Dr. Lee: Yeah. It is just so amazing to me that what might lead us out of this mess is RNA. It’s so much fun. People are probably pretty familiar now with these images of the coronavirus. It’s like a blob with these spiky little things, like a dog toy kind of thing.
Dr. DeGraaff: [Laughs.] Again, for our listeners, Dr. Lee is making a ball with her hands like two claws. [Laughs.]
Dr. Lee: Totally. [Laughs.] Exactly. Coronavirus–the reason why we call it corona is because it’s got this spiky crown, and corona means spiky crown in Latin.
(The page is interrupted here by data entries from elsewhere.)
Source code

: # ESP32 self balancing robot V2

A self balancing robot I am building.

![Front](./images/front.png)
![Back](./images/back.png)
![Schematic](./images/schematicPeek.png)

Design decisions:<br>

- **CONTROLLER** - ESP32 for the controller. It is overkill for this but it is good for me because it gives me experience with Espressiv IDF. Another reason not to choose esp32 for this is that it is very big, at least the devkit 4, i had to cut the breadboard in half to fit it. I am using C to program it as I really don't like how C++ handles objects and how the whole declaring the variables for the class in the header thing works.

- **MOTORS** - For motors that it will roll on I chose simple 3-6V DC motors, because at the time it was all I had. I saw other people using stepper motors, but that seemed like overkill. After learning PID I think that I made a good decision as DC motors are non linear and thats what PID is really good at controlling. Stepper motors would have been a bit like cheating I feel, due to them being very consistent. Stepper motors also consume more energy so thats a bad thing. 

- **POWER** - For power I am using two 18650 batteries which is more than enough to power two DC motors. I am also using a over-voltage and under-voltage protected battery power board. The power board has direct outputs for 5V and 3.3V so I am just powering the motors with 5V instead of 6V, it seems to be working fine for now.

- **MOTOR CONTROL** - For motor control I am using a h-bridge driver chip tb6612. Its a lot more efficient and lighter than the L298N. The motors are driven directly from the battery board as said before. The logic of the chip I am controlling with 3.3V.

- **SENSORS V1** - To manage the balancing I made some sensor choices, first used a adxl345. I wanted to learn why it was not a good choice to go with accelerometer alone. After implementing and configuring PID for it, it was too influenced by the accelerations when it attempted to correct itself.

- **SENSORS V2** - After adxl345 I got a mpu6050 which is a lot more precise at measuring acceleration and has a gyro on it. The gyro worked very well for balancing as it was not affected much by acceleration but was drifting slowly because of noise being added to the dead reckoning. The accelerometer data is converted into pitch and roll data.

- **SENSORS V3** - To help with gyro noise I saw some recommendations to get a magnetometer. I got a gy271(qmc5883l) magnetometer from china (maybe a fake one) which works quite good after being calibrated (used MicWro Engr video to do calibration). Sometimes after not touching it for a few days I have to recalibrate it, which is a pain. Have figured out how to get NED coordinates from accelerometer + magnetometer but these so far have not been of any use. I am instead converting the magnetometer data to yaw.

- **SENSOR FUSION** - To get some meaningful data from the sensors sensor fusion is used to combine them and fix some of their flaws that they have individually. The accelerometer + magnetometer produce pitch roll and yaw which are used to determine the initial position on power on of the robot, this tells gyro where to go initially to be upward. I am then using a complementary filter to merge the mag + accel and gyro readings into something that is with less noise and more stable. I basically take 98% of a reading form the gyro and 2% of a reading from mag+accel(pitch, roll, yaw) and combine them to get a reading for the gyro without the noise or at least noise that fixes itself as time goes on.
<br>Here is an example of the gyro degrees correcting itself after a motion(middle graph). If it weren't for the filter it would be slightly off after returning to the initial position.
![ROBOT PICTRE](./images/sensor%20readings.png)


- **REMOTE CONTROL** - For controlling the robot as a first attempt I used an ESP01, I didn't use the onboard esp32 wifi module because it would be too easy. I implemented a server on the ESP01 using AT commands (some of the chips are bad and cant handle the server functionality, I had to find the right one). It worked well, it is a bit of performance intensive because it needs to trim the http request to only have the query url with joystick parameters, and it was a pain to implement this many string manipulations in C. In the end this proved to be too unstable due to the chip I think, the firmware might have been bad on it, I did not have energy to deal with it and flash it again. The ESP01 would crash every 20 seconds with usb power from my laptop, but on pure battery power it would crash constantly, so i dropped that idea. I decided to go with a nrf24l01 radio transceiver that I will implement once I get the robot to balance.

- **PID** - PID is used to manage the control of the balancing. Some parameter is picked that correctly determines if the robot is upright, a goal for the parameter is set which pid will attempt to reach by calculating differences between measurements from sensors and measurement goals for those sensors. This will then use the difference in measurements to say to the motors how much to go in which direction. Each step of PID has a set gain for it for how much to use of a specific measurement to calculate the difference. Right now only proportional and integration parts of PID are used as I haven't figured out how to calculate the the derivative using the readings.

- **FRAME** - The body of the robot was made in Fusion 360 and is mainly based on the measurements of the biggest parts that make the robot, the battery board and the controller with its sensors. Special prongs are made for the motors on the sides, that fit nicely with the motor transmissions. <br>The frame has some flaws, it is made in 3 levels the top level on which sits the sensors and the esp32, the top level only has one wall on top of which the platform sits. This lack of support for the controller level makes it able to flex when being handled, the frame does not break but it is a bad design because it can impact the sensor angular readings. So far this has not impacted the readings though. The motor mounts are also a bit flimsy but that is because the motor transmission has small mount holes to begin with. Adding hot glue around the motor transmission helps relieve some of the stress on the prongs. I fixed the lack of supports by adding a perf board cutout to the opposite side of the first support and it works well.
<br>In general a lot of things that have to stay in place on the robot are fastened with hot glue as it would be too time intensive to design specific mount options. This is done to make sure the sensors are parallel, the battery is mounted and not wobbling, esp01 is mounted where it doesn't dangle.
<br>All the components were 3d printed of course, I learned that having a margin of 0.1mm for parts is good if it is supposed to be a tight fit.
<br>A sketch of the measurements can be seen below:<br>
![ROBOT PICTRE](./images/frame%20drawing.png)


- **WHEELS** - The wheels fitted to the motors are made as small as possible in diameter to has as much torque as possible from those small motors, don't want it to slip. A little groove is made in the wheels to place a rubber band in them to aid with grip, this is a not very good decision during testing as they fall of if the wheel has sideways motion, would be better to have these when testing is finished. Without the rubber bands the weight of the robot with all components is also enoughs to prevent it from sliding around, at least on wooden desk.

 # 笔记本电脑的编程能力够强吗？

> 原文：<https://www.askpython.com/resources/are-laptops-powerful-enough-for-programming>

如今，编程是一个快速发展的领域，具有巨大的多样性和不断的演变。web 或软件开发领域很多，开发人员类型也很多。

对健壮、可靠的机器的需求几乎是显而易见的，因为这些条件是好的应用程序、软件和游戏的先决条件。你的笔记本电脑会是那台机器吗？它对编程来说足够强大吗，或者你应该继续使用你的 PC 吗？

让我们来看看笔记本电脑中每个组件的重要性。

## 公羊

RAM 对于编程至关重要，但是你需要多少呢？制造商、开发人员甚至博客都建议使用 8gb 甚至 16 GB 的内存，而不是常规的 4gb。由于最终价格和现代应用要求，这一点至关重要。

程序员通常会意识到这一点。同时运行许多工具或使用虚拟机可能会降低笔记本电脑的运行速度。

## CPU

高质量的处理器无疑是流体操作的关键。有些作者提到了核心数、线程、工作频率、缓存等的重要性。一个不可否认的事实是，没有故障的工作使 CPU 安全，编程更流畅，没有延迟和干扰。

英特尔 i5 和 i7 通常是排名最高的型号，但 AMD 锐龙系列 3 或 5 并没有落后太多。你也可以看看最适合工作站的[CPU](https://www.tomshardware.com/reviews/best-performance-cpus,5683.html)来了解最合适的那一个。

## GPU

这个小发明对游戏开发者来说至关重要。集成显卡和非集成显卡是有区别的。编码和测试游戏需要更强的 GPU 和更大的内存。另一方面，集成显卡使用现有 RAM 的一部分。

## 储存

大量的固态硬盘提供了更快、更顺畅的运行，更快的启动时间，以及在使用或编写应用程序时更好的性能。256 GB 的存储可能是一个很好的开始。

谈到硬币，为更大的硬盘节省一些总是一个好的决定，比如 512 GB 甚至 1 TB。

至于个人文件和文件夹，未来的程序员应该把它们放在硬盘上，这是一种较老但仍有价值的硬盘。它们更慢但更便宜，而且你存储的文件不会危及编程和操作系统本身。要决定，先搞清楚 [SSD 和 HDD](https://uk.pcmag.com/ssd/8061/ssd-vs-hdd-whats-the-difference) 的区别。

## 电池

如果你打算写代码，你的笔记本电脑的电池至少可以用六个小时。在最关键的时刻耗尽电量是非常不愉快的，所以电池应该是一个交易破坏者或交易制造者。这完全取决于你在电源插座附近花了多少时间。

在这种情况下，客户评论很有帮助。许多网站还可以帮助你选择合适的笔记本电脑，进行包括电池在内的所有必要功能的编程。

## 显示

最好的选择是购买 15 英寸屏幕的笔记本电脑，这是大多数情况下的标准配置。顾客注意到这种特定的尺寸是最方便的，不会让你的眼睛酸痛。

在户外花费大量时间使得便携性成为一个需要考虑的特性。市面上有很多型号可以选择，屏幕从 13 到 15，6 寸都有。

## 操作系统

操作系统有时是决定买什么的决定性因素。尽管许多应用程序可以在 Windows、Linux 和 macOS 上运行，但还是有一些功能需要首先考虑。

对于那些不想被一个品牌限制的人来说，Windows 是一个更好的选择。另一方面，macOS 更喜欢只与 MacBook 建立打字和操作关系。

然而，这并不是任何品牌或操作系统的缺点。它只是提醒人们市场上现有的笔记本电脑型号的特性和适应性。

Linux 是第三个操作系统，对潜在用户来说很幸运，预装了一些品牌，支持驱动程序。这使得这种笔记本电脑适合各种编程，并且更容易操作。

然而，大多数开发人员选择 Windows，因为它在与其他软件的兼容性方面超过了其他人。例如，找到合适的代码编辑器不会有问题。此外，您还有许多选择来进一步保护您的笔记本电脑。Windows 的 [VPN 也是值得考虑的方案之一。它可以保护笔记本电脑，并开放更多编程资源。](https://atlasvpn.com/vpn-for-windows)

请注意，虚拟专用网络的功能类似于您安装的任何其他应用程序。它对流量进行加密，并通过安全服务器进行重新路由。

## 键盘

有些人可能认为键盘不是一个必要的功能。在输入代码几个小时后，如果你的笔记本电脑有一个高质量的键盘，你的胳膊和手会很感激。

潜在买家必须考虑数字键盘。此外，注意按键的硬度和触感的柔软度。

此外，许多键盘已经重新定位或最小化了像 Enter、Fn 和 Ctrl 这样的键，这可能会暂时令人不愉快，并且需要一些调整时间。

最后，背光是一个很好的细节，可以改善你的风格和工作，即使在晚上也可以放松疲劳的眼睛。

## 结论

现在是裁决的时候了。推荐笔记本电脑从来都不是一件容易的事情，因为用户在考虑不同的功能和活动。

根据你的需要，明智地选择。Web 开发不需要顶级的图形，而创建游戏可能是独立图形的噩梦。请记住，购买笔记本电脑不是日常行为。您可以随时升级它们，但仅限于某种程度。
So, those spikes, those pointy things, they are proteins. The mRNA vaccine encodes–not the coronavirus–it’s not introducing in virus. It’s just introducing the instructions for your cells to make some of the spike protein. Then, what happens–because the spike protein on the coronavirus, it’s exposed out. The spiky ball–the spikes on the–basically, in the cells, when it’s expressed, that spike protein gets put on the surface–displayed on the surface of the cells that the vaccine gets into.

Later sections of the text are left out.